- _STORED DATA_
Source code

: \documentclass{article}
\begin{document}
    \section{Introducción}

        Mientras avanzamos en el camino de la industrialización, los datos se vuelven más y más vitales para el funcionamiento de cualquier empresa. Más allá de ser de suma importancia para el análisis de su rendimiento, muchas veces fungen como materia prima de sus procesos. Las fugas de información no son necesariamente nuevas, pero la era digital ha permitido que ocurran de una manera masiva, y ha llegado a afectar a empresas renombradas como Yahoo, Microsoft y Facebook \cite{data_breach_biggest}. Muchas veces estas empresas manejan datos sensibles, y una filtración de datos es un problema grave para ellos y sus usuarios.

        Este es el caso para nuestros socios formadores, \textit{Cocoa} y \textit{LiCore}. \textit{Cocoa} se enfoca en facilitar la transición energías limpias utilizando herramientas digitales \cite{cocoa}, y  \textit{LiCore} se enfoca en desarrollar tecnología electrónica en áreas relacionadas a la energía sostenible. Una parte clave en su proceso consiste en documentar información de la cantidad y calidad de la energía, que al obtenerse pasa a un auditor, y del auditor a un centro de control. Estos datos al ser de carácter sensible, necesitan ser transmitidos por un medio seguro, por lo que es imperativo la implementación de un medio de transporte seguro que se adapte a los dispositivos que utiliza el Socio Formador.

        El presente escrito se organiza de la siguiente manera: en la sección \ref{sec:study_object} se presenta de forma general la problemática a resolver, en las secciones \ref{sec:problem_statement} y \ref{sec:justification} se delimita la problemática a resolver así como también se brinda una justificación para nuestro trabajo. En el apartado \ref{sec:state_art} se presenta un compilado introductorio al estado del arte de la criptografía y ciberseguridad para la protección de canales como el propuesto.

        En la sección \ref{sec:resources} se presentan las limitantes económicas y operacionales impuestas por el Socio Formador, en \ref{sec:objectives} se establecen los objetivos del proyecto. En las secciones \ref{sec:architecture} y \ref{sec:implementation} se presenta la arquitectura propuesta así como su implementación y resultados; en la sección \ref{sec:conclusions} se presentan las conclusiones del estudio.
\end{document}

- _WHAT YOU ARE ASKED TO DO_
When the material above has been read, copy all of it exactly.

- _ANSWER_
Source code

: \documentclass{article}
\begin{document}
    \section{Introducción}

        Mientras avanzamos en el camino de la industrialización, los datos se vuelven más y más vitales para el funcionamiento de cualquier empresa. Más allá de ser de suma importancia para el análisis de su rendimiento, muchas veces fungen como materia prima de sus procesos. Las fugas de información no son necesariamente nuevas, pero la era digital ha permitido que ocurran de una manera masiva, y ha llegado a afectar a empresas renombradas como Yahoo, Microsoft y Facebook \cite{data_breach_biggest}. Muchas veces estas empresas manejan datos sensibles, y una filtración de datos es un problema grave para ellos y sus usuarios.

        Este es el caso para nuestros socios formadores, \textit{Cocoa} y \textit{LiCore}. \textit{Cocoa} se enfoca en facilitar la transición energías limpias utilizando herramientas digitales \cite{cocoa}, y  \textit{LiCore} se enfoca en desarrollar tecnología electrónica en áreas relacionadas a la energía sostenible. Una parte clave en su proceso consiste en documentar información de la cantidad y calidad de la energía, que al obtenerse pasa a un auditor, y del auditor a un centro de control. Estos datos al ser de carácter sensible, necesitan ser transmitidos por un medio seguro, por lo que es imperativo la implementación de un medio de transporte seguro que se adapte a los dispositivos que utiliza el Socio Formador.

        El presente escrito se organiza de la siguiente manera: en la sección \ref{sec:study_object} se presenta de forma general la problemática a resolver, en las secciones \ref{sec:problem_statement} y \ref{sec:justification} se delimita la problemática a resolver así como también se brinda una justificación para nuestro trabajo. En el apartado \ref{sec:state_art} se presenta un compilado introductorio al estado del arte de la criptografía y ciberseguridad para la protección de canales como el propuesto.

        En la sección \ref{sec:resources} se presentan las limitantes económicas y operacionales impuestas por el Socio Formador, en \ref{sec:objectives} se establecen los objetivos del proyecto. En las secciones \ref{sec:architecture} y \ref{sec:implementation} se presenta la arquitectura propuesta así como su implementación y resultados; en la sección \ref{sec:conclusions} se presentan las conclusiones del estudio.
\end{document}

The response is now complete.